[C.CC USERS] placed variables?
Matt Jadud
jadudm at gmail.com
Mon Aug 9 17:20:22 BST 2010
Hi Patrick,
On Mon, Aug 9, 2010 at 11:20 AM, Patrick J.G.C. Weemeeuw
<pweemeeuw at telenet.be> wrote:
> After playing a bit with occam on my arduino -- I like it very much -- I want to keep track of time for my measurements.
>
> I thought about something along the following lines:
>
> -----------------------------------------
>
> #INCLUDE "plumbing.module"
>
> VAL INT clockresolution IS #03E8: -- one tick every 1000 ms
>
> PROC timekeeper ()
> PLACED INT64 now: -- which address?
> TIMER tim:
> INT t:
> SEQ
> WHILE TRUE
> SEQ
> tim ? t
> -- maintain 'now' here, based on t and t's previous value
> serial.write.string(TX0, "time: ")
> serial.write.int(TX0, now)
> serial.write.newline(TX0)
> delay(clockresolution)
> :
Good thinking. I'll try and get some pointers online to more resources
shortly, which will help with timer exploration. This will output the
time every now and then.
Another way to do this is the following:
TIMER tim:
INT start, end:
SEQ
tim ? start
.. do stuff ..
tim ? end
.. show difference between start and end (time is in ms)...

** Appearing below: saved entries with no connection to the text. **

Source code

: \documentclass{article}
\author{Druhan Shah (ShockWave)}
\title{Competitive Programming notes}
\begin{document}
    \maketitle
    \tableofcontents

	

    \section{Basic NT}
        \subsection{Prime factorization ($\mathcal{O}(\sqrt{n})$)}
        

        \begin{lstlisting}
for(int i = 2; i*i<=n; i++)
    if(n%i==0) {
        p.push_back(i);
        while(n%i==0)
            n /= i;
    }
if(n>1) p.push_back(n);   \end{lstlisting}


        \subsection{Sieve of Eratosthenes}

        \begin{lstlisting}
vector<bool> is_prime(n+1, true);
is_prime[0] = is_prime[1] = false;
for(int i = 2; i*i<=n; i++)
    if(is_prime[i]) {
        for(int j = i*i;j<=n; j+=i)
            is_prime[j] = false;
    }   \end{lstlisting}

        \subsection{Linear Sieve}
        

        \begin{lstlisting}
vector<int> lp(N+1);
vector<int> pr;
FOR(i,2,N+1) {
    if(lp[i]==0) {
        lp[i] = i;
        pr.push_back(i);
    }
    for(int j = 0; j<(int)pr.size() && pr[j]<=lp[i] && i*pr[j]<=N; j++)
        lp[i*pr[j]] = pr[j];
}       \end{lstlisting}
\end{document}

You could do that directly in your code, or you could wrap it up in a proc:
PROC timkeeper (CHAN SIGNAL gate?, CHAN INT diff!)
TIMER tim:
INT start, end:
WHILE TRUE
SEQ
gate ? SIGNAL
tim ? start
gate ? SIGNAL
tim ? end
diff ! (end - start)
:
Admittedly, you'll get some comms/scheduling overhead in this, which
may be undesirable. The overhead would be because timer reads are
scheduling points, so things can happen in-between all of those
communications. This is where the *soft* realtime nature of our
implementation can bite you if you're not thinking about it. If you
needed to get the current time without descheduling for performance
reasons, we could talk about that.)
Not knowing more about what you're trying to time, that is about all I
can say there.
> I have 2 questions:
> - are placed variables supported in concurrency/plumbing (I'm still confusing the names)?
Yes. In fact, if you look in the platform-specific code, you'll see
where we place the ports array. We have code that looks like this:
http://projects.cs.kent.ac.uk/projects/kroc/trac/browser/kroc/trunk/tvm/arduino/occam/include/arch/common/pin.module#L37
PLACED [MAX.PORT]BYTE ports 0:
#PRAGMA DEFINED ports
I cannot remember, but it might be that we can only place arrays.
Regardless, the code above places an array of bytes of length 512
(MAX.PORT is defined elsewhere) starting at memory address zero. By
placing the variable, we are not manipulating memory... but at the
point that we write to it, we *are*. On the Arduino, we do this to
access the registers of the AVR natively. (The #PRAGMA tells the
compiler not to yell at us about the array being undefined; that's a
dangerous thing to do in occam-pi, but when you're doing direct
hardware programming, it's obvious that we sometimes have to get
directly at registers.)
At this point, we can do things like the following:
ports[r.port] := (ports[r.port] /\ (~BV (bit))) \/ ((BYTE state) << bit)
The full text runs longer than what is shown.